Most of the information comes from satellites. Some of this comes from direct observations of the atmosphere, land and water. However, a great deal originates with what the agency calls “remote sensing.” Based on an ability to get information from an object with which it does not have contact, it is at the core of NWS data gathering. “Remote sensing provides a unique perspective from which to observe large regions. These sensors can measure energy at wavelengths which are beyond the range of human vision,” says the agency.

Weather radar is the second-largest source of information. Additionally, the NWS launches balloons twice a day from 100 locations. These balloons test for wind speed, atmospheric pressure, temperature and humidity.
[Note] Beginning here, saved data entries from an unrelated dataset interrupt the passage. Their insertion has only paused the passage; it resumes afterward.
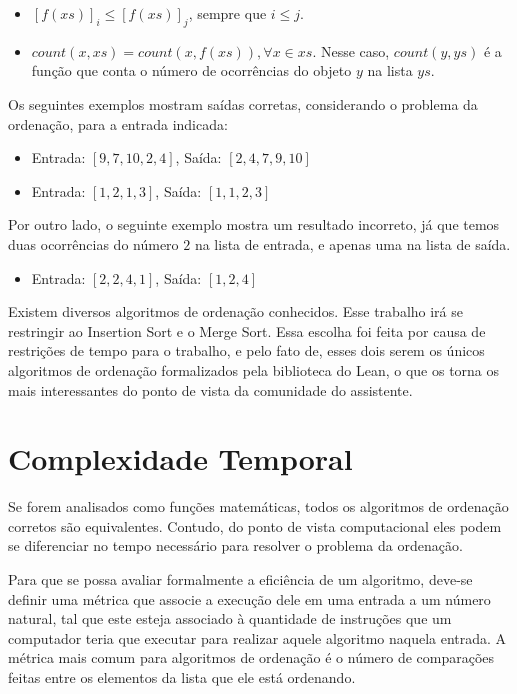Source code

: \documentclass[12pt, oneside, a4paper,english,brazil]{abntex2}
\begin{document}
\begin{itemize}
  \item $[f(xs)]_{i} \le [f(xs)]_{j}$, sempre que $i \le j$.
  \item $count(x, xs) = count(x, f(xs)) ,  \forall x \in xs$. Nesse caso, $count(y, ys)$ \'e a fun\c{c}\~ao
        que conta o n\'umero de ocorr\^encias do objeto $y$ na lista $ys$.
\end{itemize}

\qquad Os seguintes exemplos mostram sa\'idas corretas, considerando o problema da ordena\c{c}\~ao, para a
entrada indicada:

\begin{itemize}
  \item Entrada: $[9, 7, 10, 2, 4]$, Sa\'ida: $[2, 4, 7, 9, 10]$
  \item Entrada: $[1, 2, 1, 3]$, Sa\'ida: $[1, 1, 2, 3]$
\end{itemize}

\qquad Por outro lado, o seguinte exemplo mostra um resultado incorreto, j\'a que temos duas ocorr\^encias
do n\'umero $2$ na lista de entrada, e apenas uma na lista de sa\'ida.

\begin{itemize}
  \item Entrada: $[2, 2, 4, 1]$, Sa\'ida: $[1, 2, 4]$
\end{itemize}

\qquad Existem diversos algoritmos de ordena\c{c}\~ao conhecidos. Esse trabalho ir\'a se restringir ao
Insertion Sort e o Merge Sort\cite{1}. Essa escolha foi feita por causa de restri\c{c}\~oes de tempo para
o trabalho, e pelo fato de, esses dois serem os \'unicos algoritmos de ordena\c{c}\~ao
formalizados pela biblioteca do Lean, o que os torna os mais interessantes do ponto de vista
da comunidade do assistente.

\section{Complexidade Temporal}

\qquad Se forem analisados como fun\c{c}\~oes matem\'aticas, todos os algoritmos de ordena\c{c}\~ao corretos
s\~ao equivalentes. Contudo, do ponto de vista computacional eles podem se diferenciar no tempo necess\'ario
para resolver o problema da ordena\c{c}\~ao.

\qquad Para que se possa avaliar formalmente a efici\^encia de um algoritmo, deve-se definir uma m\'etrica
que associe a execu\c{c}\~ao dele em uma entrada a um n\'umero natural, tal que este esteja associado \`a
quantidade de instru\c{c}\~oes que um computador teria que executar para realizar aquele algoritmo naquela
entrada. A m\'etrica mais comum para algoritmos de ordena\c{c}\~ao \'e o n\'umero de compara\c{c}\~oes feitas
entre os elementos da lista que ele est\'a ordenando.
\end{document}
Another program includes cooperation among several agencies. The Automated Surface Observing Systems is a joint venture with the Federal Aviation Administration and the Department of Defense. One primary goal of the venture is to check conditions at runways across the nation’s airports.

The NWS also gathers data from commercial aircraft. Called Aircraft Meteorological Data Reports, they are based on information from private planes. The companies that are part of the program include American, Delta, Federal Express, Northwest, Southwest, United and UPS.

Finally, moored buoys carry weather collection equipment. These are set up in areas that range from the western Atlantic to the Pacific Ocean around Hawaii, and from the Bering Sea to the South Pacific. They collect data on barometric pressure; wind direction, speed and gusts; air and sea temperature; and wave energy, which includes wave height.

Asked about the 6.3 billion figure, a spokesperson said, “On average we collect over 6 billion observations a day. That number fluctuates daily depending on ongoing weather events (we supplement our observations during active weather).”

So, that massive figure is not the same every day.